The North Khleang was initially built under the reign of King Jayaviravarman. It was originally made of wood during this period, but it was later reconstructed using stones by King Suryavarman I in the early 11th century. The North Khleang is a single-story structure with a rectangular layout, similar to its southern counterpart. It is believed to have been used as a ceremonial hall, with its intricate carvings and inscriptions providing insight into the religious practices of the time.
Just south of the North Khleang stands the South Khleang, which was constructed under King Rajendravarman II, but completed during the reign of Jayaviravarman. Unlike its northern counterpart, the South Khleang has remained unchanged since its initial construction. It shares similar architectural features with the North Khleang including a rectangular layout, raised galleries, and extensive use of sandstone. However, unlike other temples in Angkor Thom, the South Khleang lacks external ornamentation. Its simplicity offers a stark contrast to the elaborate decoration found in many other temples within Angkor Thom.

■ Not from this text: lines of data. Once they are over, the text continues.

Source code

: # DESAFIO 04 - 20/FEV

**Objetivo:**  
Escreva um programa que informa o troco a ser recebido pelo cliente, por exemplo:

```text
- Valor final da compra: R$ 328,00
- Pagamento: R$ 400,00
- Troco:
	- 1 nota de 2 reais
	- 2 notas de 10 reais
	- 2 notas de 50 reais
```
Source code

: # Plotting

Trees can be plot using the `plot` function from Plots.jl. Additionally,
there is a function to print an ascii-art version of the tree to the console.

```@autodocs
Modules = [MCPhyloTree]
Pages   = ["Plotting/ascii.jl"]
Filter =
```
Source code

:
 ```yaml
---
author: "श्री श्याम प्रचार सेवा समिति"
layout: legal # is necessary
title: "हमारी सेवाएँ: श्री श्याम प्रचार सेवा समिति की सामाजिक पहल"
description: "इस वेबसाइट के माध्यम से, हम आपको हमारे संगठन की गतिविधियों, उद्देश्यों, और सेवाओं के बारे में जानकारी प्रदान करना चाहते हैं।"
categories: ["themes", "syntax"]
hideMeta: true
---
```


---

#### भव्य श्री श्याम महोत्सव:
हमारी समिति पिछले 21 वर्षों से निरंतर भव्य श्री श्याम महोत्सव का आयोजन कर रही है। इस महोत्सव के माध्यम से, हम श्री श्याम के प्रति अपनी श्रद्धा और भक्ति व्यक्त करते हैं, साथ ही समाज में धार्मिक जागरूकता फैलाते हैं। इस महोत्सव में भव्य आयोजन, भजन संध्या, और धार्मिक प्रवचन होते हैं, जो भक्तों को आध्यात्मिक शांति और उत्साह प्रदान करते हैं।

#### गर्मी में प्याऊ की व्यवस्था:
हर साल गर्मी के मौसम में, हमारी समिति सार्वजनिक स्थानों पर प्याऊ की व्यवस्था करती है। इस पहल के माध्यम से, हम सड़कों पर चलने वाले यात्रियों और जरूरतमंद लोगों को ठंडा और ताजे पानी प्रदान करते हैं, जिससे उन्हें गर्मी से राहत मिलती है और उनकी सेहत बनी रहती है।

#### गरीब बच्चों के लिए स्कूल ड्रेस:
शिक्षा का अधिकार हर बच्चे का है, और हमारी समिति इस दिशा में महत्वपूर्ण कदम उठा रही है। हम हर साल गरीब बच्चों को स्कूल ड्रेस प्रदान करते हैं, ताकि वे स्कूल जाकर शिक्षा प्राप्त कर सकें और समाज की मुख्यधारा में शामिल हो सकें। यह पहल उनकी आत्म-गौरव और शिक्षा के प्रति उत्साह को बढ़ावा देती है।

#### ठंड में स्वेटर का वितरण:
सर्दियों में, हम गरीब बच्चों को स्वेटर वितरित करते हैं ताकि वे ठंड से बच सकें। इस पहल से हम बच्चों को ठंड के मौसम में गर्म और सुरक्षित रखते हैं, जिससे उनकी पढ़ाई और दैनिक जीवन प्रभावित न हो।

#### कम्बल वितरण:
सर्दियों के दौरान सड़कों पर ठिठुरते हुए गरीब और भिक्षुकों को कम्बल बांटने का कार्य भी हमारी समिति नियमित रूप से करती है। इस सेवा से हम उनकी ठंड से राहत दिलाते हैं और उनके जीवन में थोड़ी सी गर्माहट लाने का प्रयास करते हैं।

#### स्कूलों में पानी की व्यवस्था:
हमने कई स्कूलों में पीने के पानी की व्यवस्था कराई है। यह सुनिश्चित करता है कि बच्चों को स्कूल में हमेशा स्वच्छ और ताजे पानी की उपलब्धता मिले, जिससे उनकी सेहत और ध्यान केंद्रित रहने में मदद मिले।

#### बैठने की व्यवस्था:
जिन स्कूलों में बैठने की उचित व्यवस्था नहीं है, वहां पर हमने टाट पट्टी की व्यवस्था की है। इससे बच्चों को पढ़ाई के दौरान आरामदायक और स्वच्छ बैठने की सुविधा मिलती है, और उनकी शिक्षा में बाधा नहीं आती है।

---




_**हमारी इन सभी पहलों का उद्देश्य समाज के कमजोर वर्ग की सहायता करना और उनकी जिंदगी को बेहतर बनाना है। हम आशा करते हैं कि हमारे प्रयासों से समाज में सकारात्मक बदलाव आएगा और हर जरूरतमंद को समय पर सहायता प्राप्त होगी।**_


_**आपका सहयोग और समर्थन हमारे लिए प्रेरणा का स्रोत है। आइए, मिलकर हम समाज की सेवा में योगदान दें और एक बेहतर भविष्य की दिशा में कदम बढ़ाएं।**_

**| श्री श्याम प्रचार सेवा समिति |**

Both Khleangs are relatively undecorated compared to other temples in Angkor Thom, which has led some to speculate that they were left unfinished. However, others suggest that their lack of decoration is an intentional design choice, reflecting a different aesthetic or religious sensibility. Despite the lack of scholarly consensus on this point, what is clear is that the Khleangs offer a unique and important perspective on the architectural and cultural history of Angkor Thom.
The North and South Khleangs stand as silent witnesses to the grandeur of the Khmer Empire. Despite their relative simplicity compared to other temples in Angkor Thom, they capture the imagination with their imposing size and the mystery that surrounds their original function. As part of the scenic landscape of stone temples in Angkor Thom, the Khleangs invite visitors to step back in time and explore the richness of Khmer history, culture, and architecture. Their location within the Royal Palace enclosure suggests their importance in ancient times, making them an intriguing part of the historical fabric of the region.